# BUG REPORT: MPEG Decoder Errors on SD Sat and OTA Programs



## Foxbat (Aug 1, 2003)

Even though I've had P284 for a month or so, I ran into the old P281 MPEG Decoder bug tonight after being tuned to ESPN-HD (9424) for three or four hours. I switched over to one of my 1080i ATSC channels, didn't see anything interesting, moved to the next channel up and saw what appeared to be vertical distortions in the image, as if I was viewing the program through a shower door. I switched to HDNet and the picture was fine. This was the behavior of P281 that I had seen a few times, but this is the first time I've seen it under P284LADD-N (B/S: 1013LADD)

To see if this was the same problem I've seen before, I brought up Dish Home, and it behaved as before: Any stored graphics were affected, but dynamic text was not. (See image #1) You can see the bug by looking at the "Playing TV" logo.

Image #2 is the typical distortion seen while viewing an SD channel, in this case, NASA-TV (213). Images #3 and #4 are the What's on Dish500? (9900) before and after rebooting to clear this problem.
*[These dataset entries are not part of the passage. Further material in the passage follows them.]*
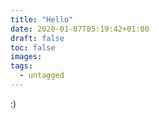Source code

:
 ```yaml
---
title: "Hello"
date: 2020-01-07T05:19:42+01:00
draft: false
toc: false
images:
tags:
  - untagged
---
```


:)
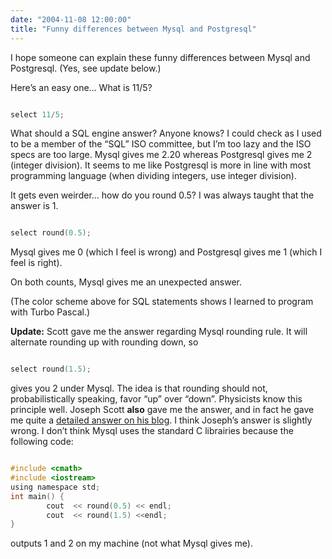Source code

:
 ```yaml
---
date: "2004-11-08 12:00:00"
title: "Funny differences between Mysql and Postgresql"
---
```




I hope someone can explain these funny differences between Mysql and Postgresql. (Yes, see update below.)

Here&rsquo;s an easy one&hellip; What is 11/5?
```C

select 11/5;
```


What should a SQL engine answer? Anyone knows? I could check as I used to be a member of the &ldquo;SQL&rdquo; ISO committee, but I&rsquo;m too lazy and the ISO specs are too large. Mysql gives me 2.20 whereas Postgresql gives me 2 (integer division). It seems to me like Postgresql is more in line with most programming language (when dividing integers, use integer division).

It gets even weirder&hellip; how do you round 0.5? I was always taught that the answer is 1.
```C

select round(0.5);
```


Mysql gives me 0 (which I feel is wrong) and Postgresql gives me 1 (which I feel is right).

On both counts, Mysql gives me an unexpected answer.

(The color scheme above for SQL statements shows I learned to program with Turbo Pascal.)

<b>Update:</b> Scott gave me the answer regarding Mysql rounding rule. It will alternate rounding up with rounding down, so
```C

select round(1.5);
```


gives you 2 under Mysql. The idea is that rounding should not, probabilistically speaking, favor &ldquo;up&rdquo; over &ldquo;down&rdquo;. Physicists know this principle well. Joseph Scott <b>also</b> gave me the answer, and in fact he gave me quite a [detailed answer on his blog](https://josephscott.org/archives/2004/11/mysqls-funny-math/). I think Joseph&rsquo;s answer is slightly wrong. I don&rsquo;t think Mysql uses the standard C librairies because the following code:
```C

#include <cmath>
#include <iostream>
using namespace std;
int main() {
        cout  << round(0.5) << endl;
        cout  << round(1.5) <<endl;
}
```


outputs 1 and 2 on my machine (not what Mysql gives me).

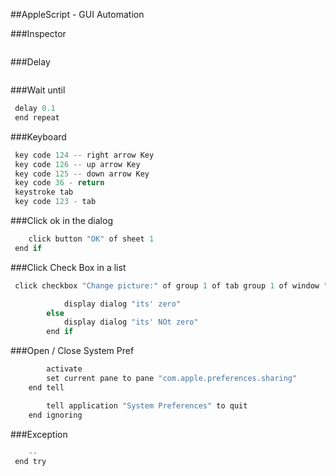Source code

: 
##AppleScript - GUI Automation


###Inspector
```objective-c
 ```
###Delay
```objective-c
 ```
###Wait until
```objective-c
 delay 0.1
 end repeat
 ```
###Keyboard
```objective-c
 key code 124 -- right arrow Key
 key code 126 -- up arrow Key
 key code 125 -- down arrow Key
 key code 36 - return
 keystroke tab
 key code 123 - tab
 ```
###Click ok in the dialog
```objective-c
 	click button "OK" of sheet 1
 end if
 ```
###Click Check Box in a list

```objective-c
 click checkbox "Change picture:" of group 1 of tab group 1 of window "Desktop & Screen Saver"
 ```
```objective-c
 			display dialog "its' zero"
 		else
 			display dialog "its' NOt zero"
 		end if
 ```
###Open / Close System Pref
```objective-c
 		activate
 		set current pane to pane "com.apple.preferences.sharing"
 	end tell
 ```

```objective-c
 		tell application "System Preferences" to quit
 	end ignoring
 ```
###Exception
```objective-c
 	--
 end try
 ```




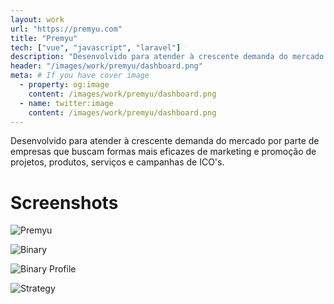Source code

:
 ```yaml
---
layout: work
url: "https://premyu.com"
title: "Premyu"
tech: ["vue", "javascript", "laravel"]
description: "Desenvolvido para atender à crescente demanda do mercado por parte de empresas que buscam formas mais eficazes de marketing e promoção de projetos, produtos, serviços e campanhas de ICO's"
header: "/images/work/premyu/dashboard.png"
meta: # If you have cover image
  - property: og:image
    content: /images/work/premyu/dashboard.png
  - name: twitter:image
    content: /images/work/premyu/dashboard.png
---
```



<span>Desenvolvido para atender à crescente demanda do mercado por parte de empresas que buscam formas mais eficazes de marketing e promoção de projetos, produtos, serviços e campanhas de ICO's.</span>

# Screenshots

![Premyu](/images/work/premyu/login.png)

![Binary](/images/work/premyu/binary.png)

![Binary Profile](/images/work/premyu/binary_profile.png)

![Strategy](/images/work/premyu/strategy.png)
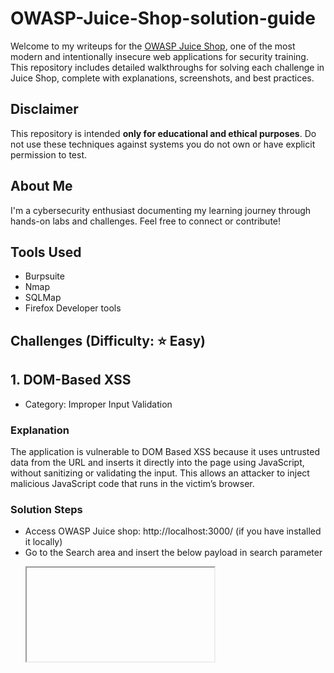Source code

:# OWASP-Juice-Shop-solution-guide
Welcome to my writeups for the [OWASP Juice Shop](https://owasp.org/www-project-juice-shop/), one of the most modern and intentionally insecure web applications for security training.
This repository includes detailed walkthroughs for solving each challenge in Juice Shop, complete with explanations, screenshots, and best practices.

## Disclaimer
This repository is intended **only for educational and ethical purposes**. Do not use these techniques against systems you do not own or have explicit permission to test.

## About Me
I'm a cybersecurity enthusiast documenting my learning journey through hands-on labs and challenges. Feel free to connect or contribute!

## Tools Used
- Burpsuite
- Nmap
- SQLMap
- Firefox Developer tools

## Challenges (Difficulty: ⭐ Easy)

## 1. DOM-Based XSS
- Category: Improper Input Validation

### Explanation
The application is vulnerable to DOM Based XSS because it uses untrusted data from the URL and inserts it directly into the page using JavaScript, without sanitizing or validating the input.
This allows an attacker to inject malicious JavaScript code that runs in the victim’s browser.

###  Solution Steps
- Access OWASP Juice shop: http://localhost:3000/ (if you have installed it locally)
- Go to the Search area and insert the below payload in search parameter
  <pre><iframe src="javascript:alert(`xss`)"></pre>
- After Inserting this payload as we press Enter our challenge gets completed and a alert box comes on screen with xss written on it.
  
### POC

<img width="980" height="394" alt="DOM-based XSS" src="https://github.com/user-attachments/assets/211bc256-fd5f-4fcf-baaf-93b2d1f76b0b" />

### Remediations
- Avoid using these when inserting untrusted input into the DOM:
`innerHTML, outerHTML, document.write, eval, setTimeout()` / `setInterval()` with strings, `Element.setAttribute()` with dynamic values like `src`, `href`, etc
Use safer alternatives: Use textContent or innerText to insert plain text safely
- Validate the input: Only allow expected input (like letters, numbers, etc.). Block special characters if not needed.
- Encode data before inserting it: Convert <, >, ', " to safe characters so they don’t run as code.
- Use a Content Security Policy (CSP)

## 2. Missing Encoding
- Category: Improper Input Validation

### Goal
Retrieve and view the photo of Bjoern's cat in "melee combat-mode" on the Photo Wall page.

### What is the vulnerability?
The app fails to properly encode special characters in image file names (like # or emoji). As a result:
The browser misinterprets part of the filename.
The image fails to load.
This is an example of "Missing Encoding" — where user input (like filenames or URLs) is not correctly encoded before use.

### Solution Steps
- Go to the Photo Wall page.
- You’ll notice that one image is broken (it doesn’t load).
- Open DevTools (F12) → Go to the Network or Elements tab.
- Inspect the image tag (src="assets/public/images/uploads/ᓚᘏᗢ-#zatschi-#whoneedsfourlegs-1572600969477.jpg") of the broken image.
- The file name contains special characters, like #
- URLs cannot contain raw # characters, as # is used to indicate a fragment identifier in URLs.
- Use a URL encoder tool (https://meyerweb.com/eric/tools/dencoder/) to encode special characters.
- '#' become %23
- Replace the image tag manually with the encoded version (src="assets/public/images/uploads/ᓚᘏᗢ-%23zatschi-%23whoneedsfourlegs-1572600969477.jpg")
- Press Enter or paste it into the browser.
- The cat photo now loads successfully.
  
### POC

<img width="810" height="212" alt="missing encoding 2" src="https://github.com/user-attachments/assets/8587ae7b-6183-445a-af52-cfdc47c81f13" />


<img width="802" height="172" alt="missing encoding3" src="https://github.com/user-attachments/assets/123e86fe-96a3-4c6c-b710-9cc03893bb18" />


<img width="955" height="82" alt="missing encoding solved" src="https://github.com/user-attachments/assets/aa840e1f-9808-4ca2-a3bc-d5f8040b2bfc" />

### Root Cause
- The image URL was not encoded properly, so the browser couldn’t interpret the file path.
- This is a classic case of improper input handling: not encoding special characters before using them in URLs or file paths.
  
### Remediations
- Always encode special characters (#, &, ?, emoji, etc.) in URLs 
- Use `encodeURIComponent()` in JavaScript.

## 3. Exposed Metrics
- Category: Sensitive Data Exposure

### Goal
Find the endpoint (URL) that exposes internal usage metrics to monitoring tools.

### Usage Metrics
- Metrics are data points about how the system is running and how it’s performing.
- Examples: CPU usage, number of users, page load times, error rates.
- These are usually collected by tools like Prometheus to monitor app health.
- They help developers, system admins, and cybersecurity teams monitor the health, performance, and behavior of the system.
  
### Prometheus
- Prometheus is an open-source monitoring system
- It collects metrics from apps via a URL endpoint (usually /metrics).
  
### Solution Steps
- Read the Hint: The hint tells you the monitoring system is Prometheus
- Check Prometheus Documentation: The docs show the default metrics endpoint is, /metrics
- Try That in Juice Shop: If your Juice Shop is running at
<pre>http://localhost:3000</pre>
- Then go to
<pre>http://localhost:3000/metrics</pre>
- That page will show internal app metrics — and boom! The challenge is solved.

### POCs

<img width="728" height="298" alt="exposed metrics" src="https://github.com/user-attachments/assets/aed97dc8-3ee8-4180-a449-483c8d1a2fc8" />

<img width="930" height="80" alt="exposed metrics--" src="https://github.com/user-attachments/assets/2166b558-ad88-4f6e-b591-ffc4ccc694ca" />

### Remediations
- Change default, easy-to-guess URL (/metrics) to a custom path (e.g., /hidden-stats-XY12)
- Add authentication: Require login, token, or API key to access /metrics
- Restrict access to /metrics: Only allow trusted IP addresses or internal users to see the endpoint
- Disable metrics in production: If metrics aren't needed in production, turn them off completely

## 4. Outdated Whitelist
- Category: Unvalidated Redirects (also called Open Redirects)

### Goal
Find a redirect link in the Juice Shop app that points to an old cryptocurrency address that’s no longer being promoted.

### Solution Steps:
- Open Developer Tools
- Find the Main JavaScript File from debugger tab (```main.js```,```main-es2018.js```)
- Use Pretty Print
      Minified files are hard to read — everything is on one long line.
      So, Click the {} icon at the bottom of the code window in the developer tools.
      This is called “Pretty Print”.
      It reformats the file so the code is nicely indented and readable.
      Alternatively, you can copy the code and paste it into an online JavaScript beautifier like: https://beautifier.io/
- Search the Beautified JavaScript: Use the search feature (usually Ctrl + F or Cmd + F) and look for keywords like, redirect, bitcoin, blockchain, address, wallet
- I found the url When I search blockchain, url: './redirect?to=https://blockchain.info/address/1AbKfgvw9psQ41NbLi8kufDQTezwG8DRZm'
- Test the Link in the Browser, http://localhost:3000/redirect?to=https://blockchain.info/address/IAbKfgvw9psQ41NbLi8kufDQTezwG8DRZm

### POC

<img width="1004" height="284" alt="Outdated-Whitelist" src="https://github.com/user-attachments/assets/26b05a4d-8847-4842-9781-4a268c9d5327" />

<img width="1004" height="348" alt="Outdated-Whitelist2" src="https://github.com/user-attachments/assets/9622742e-8896-42e7-8dae-dbcb743ee25f" />


### Remediations
- Use a Whitelist of Allowed URLs: Only allow redirects to trusted, pre-approved domains. Example: allow only your own domain or known internal links.
- Block All External Redirects: If not absolutely necessary, do not allow redirection to external URLs at all.
- Validate the to= Parameter Carefully: Ensure the to value is a safe, expected format, not just any URL the user provides.
- Do Not Rely on Client-Side Redirects Only: Check and enforce redirect validation on the server side, not just in JavaScript.
- Use Relative Paths Instead of Full URLs: Instead of allowing full URLs like https://example.com, only allow internal paths like /dashboard.

## 5. Repetitive Registration

- Category: Improper Input Validation
- Hint: DRY = Don’t Repeat Yourself

### Goal
Follow the DRY principle while registering a user.

### DRY Principle (Don’t Repeat Yourself)
- It is a principle of software development to avoid repetition of code or information. 
- Instead of repetition of code, Write it once and reuse it wherever needed.
- **Example in Code (Not DRY)**:
      <pre>print("Welcome, Alice!")
      print("Welcome, Bob!")
      print("Welcome, Charlie!")</pre>

- **DRY Version**:
      <pre>def welcome(name):
        print(f"Welcome, {name}!")
      welcome("Alice")
      welcome("Bob")
      welcome("Charlie")</pre>

### Solution Steps
- Go to the registration page in Juice Shop.
- Fill in all fields normally:
    Email: test2@test.com
    Password: test1234
    Repeat Password: test1234
    then change thw Password field to test1234test, keep the Repeat Password: test1234
    No client-side validation error is shown in Repeat Password field
    Security Question: Any
    Answer: Any
- Submit the registration form
- Th Challenge is solved

### POCs

<img width="266" height="341" alt="DRY " src="https://github.com/user-attachments/assets/7516a256-6ac0-469a-a69b-9768d095bc40" />

<img width="940" height="81" alt="DRY1" src="https://github.com/user-attachments/assets/455d35e9-32bc-4b7e-90b5-4bdea082fae4" />

### Remediations
- Follow DRY Principle: Avoid the use of duplication of code
- Add Proper Server-Side Validation: The server should check that the password confirmation matches the password
- Improve Client-Side Validation: Ensure the UI checks and reject submission when the passwords don’t match


 ## Connect with Me
 - LinkedIn: https://www.linkedin.com/in/bahjath-nisa-023730265
 - Medium Blog: https://www.medium.com/@nisabahjath

  
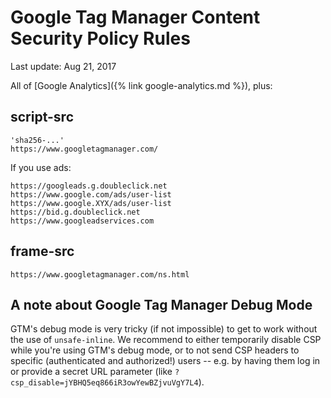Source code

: # Google Tag Manager Content Security Policy Rules

Last update: Aug 21, 2017

All of [Google Analytics]({% link google-analytics.md %}), plus:

## script-src
```
'sha256-...'
https://www.googletagmanager.com/
```

If you use ads:

```
https://googleads.g.doubleclick.net
https://www.google.com/ads/user-list
https://www.google.XYX/ads/user-list
https://bid.g.doubleclick.net
https://www.googleadservices.com
```

## frame-src
```
https://www.googletagmanager.com/ns.html
```

## A note about Google Tag Manager Debug Mode

GTM's debug mode is very tricky (if not impossible) to get to work without the use of `unsafe-inline`.
We recommend to either temporarily disable CSP while you're using GTM's debug mode, or to not send
CSP headers to specific (authenticated and authorized!) users -- e.g. by having them log in or provide
a secret URL parameter (like `?csp_disable=jYBHQ5eq866iR3owYewBZjvuVgY7L4`).
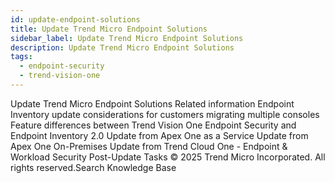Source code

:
 ```yaml
---
id: update-endpoint-solutions
title: Update Trend Micro Endpoint Solutions
sidebar_label: Update Trend Micro Endpoint Solutions
description: Update Trend Micro Endpoint Solutions
tags:
  - endpoint-security
  - trend-vision-one
---
```


 Update Trend Micro Endpoint Solutions Related information Endpoint Inventory update considerations for customers migrating multiple consoles Feature differences between Trend Vision One Endpoint Security and Endpoint Inventory 2.0 Update from Apex One as a Service Update from Apex One On-Premises Update from Trend Cloud One - Endpoint & Workload Security Post-Update Tasks © 2025 Trend Micro Incorporated. All rights reserved.Search Knowledge Base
I had tracked down the last time I reported this, but the thread was closed. Also, I would have put this in the 811 Bug Forum instead of the Support Forum, but there doesn't seem to be one. So, Jason/Ron, if you need to move this or change it, feel free.

Edit: Well, of course, I saw the thread about "Clear vertical lines on 811 SD programming" right after I posted this. However, most of what was reported in that thread did not have good examples of what I experienced.

Also, more information for Dish: My HDTV monitor is a Toshiba 34HF81, my 811 is connected via component cables to one of the Tosh's ColorStream inputs (accepts 480i, 480p, and 1080i), my 811 is set to output 1080i.


----------



## Jason Nipp (Jun 10, 2004)

Thanks for the illustrations Roland. I have forwarded your post.


----------



## cpdretired (Aug 25, 2003)

Foxbat is not the only one with this problem. I have never had this problem until 284 arrived. The 811 has been installed for over a year. To clear the problem I either switch to various channels or do a soft reboot.


----------



## Jason Nipp (Jun 10, 2004)

Ok


----------